Jason Cooke: My role within the SPO was probably the best job I will ever have. I remember putting myself forward for the role thinking ‘this sounds interesting, why not?’ The idea was to offer journalistic experience to students whilst publicising all the great things we were achieving in HLSS. Before we knew it, we were getting web traffic from all corners of the globe and other students wanted to know how they could get involved.

The main thing that I have taken with me from my role within the SPO is the experience of working with students. In my current role, I head up campus tours for prospective students. I work closely with student ambassadors who talk to prospective students and advise them on what type of course to choose.
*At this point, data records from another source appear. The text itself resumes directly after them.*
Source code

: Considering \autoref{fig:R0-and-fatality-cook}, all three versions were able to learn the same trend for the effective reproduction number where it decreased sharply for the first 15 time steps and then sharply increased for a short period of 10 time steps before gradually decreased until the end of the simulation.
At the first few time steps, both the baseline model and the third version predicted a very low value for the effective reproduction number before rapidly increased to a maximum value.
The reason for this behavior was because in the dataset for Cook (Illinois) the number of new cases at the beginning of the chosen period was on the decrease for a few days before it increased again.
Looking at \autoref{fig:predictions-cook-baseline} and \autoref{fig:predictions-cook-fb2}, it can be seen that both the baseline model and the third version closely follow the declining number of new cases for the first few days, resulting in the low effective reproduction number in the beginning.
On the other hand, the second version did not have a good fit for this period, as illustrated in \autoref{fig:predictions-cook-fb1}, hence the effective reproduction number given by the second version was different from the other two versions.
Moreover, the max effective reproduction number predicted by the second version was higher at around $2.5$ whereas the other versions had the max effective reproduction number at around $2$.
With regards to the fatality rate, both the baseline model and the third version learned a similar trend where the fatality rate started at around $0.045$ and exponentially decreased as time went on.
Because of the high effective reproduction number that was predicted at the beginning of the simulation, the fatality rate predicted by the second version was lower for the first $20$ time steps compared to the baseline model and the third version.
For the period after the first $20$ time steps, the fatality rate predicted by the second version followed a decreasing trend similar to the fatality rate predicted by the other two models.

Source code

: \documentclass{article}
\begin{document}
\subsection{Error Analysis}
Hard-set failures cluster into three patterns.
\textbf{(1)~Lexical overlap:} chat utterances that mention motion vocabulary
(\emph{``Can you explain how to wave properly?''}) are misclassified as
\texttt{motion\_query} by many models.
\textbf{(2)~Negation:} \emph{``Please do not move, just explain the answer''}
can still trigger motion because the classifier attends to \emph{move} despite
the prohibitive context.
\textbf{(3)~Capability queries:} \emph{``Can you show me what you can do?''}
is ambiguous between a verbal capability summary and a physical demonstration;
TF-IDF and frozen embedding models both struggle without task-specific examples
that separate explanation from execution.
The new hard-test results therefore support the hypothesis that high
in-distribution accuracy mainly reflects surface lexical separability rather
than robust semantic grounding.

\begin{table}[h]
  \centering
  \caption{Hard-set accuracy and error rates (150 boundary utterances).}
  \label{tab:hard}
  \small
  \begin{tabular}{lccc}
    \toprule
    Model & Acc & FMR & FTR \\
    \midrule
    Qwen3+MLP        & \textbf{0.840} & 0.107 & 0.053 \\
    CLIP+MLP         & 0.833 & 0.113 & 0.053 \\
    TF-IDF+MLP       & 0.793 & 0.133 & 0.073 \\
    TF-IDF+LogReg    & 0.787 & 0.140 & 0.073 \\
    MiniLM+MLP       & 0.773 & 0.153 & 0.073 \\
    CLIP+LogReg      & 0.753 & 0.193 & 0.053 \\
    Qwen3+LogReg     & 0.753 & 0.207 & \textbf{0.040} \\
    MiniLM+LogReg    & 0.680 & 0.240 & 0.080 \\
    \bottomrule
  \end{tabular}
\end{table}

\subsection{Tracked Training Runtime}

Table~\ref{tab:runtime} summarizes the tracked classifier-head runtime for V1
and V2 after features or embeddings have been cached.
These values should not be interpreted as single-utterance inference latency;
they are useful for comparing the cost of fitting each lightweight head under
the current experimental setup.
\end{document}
I had a great group of students working with me in Manchester.

We had some great times when I was at the SPO. Probably my proudest moment was when our first article was published in a local newspaper. I think it was the Salford Advertiser. Once that had happened, I realised that the sky was the limit. The SPO’s writing was good enough for the press! Another great moment was when David Peace, an author (of The Damned Utd and Red Or Dead) and MMU alumnus – whom I had been trying to score an interview with for almost 12 months – emailed me and asked if I could interview him later that afternoon. I was chuffed and what a great guy!

Everyone at Humanities’ Hallows and the SPO wishes Jason every success in his future endeavours.
We are confident that he will be an asset to his current employers and we all thank him and hope to do him proud as we enter our second year!